START Available data

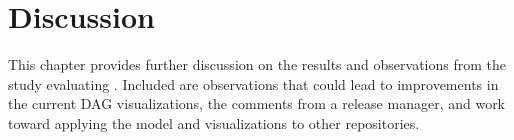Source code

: \chapter{Discussion}\label{cha:discussion}

This chapter provides further discussion on the results and observations
from the study evaluating \tool{}. Included are observations that could
lead to improvements in the current DAG visualizations, the comments
from a release manager, and work toward applying the \mt{} model and
visualizations to other repositories.
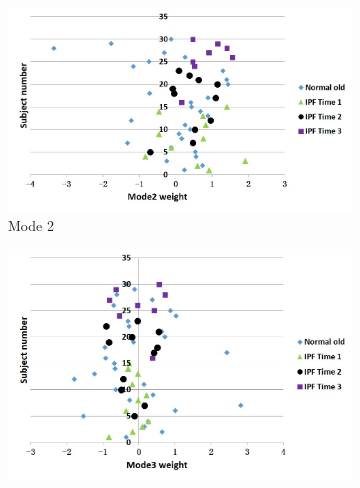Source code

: \begin{figure}[htbp]
\begin{subfigure}{.65\linewidth}
  \includegraphics[width=\linewidth,trim={{.0\wd0} {.0\wd0} {.0\wd0} {.0\wd0}},clip]{QuantitativeAnalysis/Image/TimePoint_Mode2.jpg}
  \caption{Mode 2}
  \label{fig:ShapeDifference-b}
\end{subfigure}
\begin{subfigure}{.65\linewidth}%
  \includegraphics[width=\linewidth,trim={{.0\wd0} {.0\wd0} {.0\wd0} {.0\wd0}},clip]{QuantitativeAnalysis/Image/TimePoint_Mode3.jpg}

\end{subfigure}
\end{figure}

END Available data

Work order:
You are asked to output the records precisely as they appear, minus any pictures.

Task result:
Source code

: \chapter{Discussion}\label{cha:discussion}

This chapter provides further discussion on the results and observations
from the study evaluating \tool{}. Included are observations that could
lead to improvements in the current DAG visualizations, the comments
from a release manager, and work toward applying the \mt{} model and
visualizations to other repositories.
Source code

: \begin{figure}[htbp]
\begin{subfigure}{.65\linewidth}
  \includegraphics[width=\linewidth,trim={{.0\wd0} {.0\wd0} {.0\wd0} {.0\wd0}},clip]{QuantitativeAnalysis/Image/TimePoint_Mode2.jpg}
  \caption{Mode 2}
  \label{fig:ShapeDifference-b}
\end{subfigure}
\begin{subfigure}{.65\linewidth}%
  \includegraphics[width=\linewidth,trim={{.0\wd0} {.0\wd0} {.0\wd0} {.0\wd0}},clip]{QuantitativeAnalysis/Image/TimePoint_Mode3.jpg}

\end{subfigure}
\end{figure}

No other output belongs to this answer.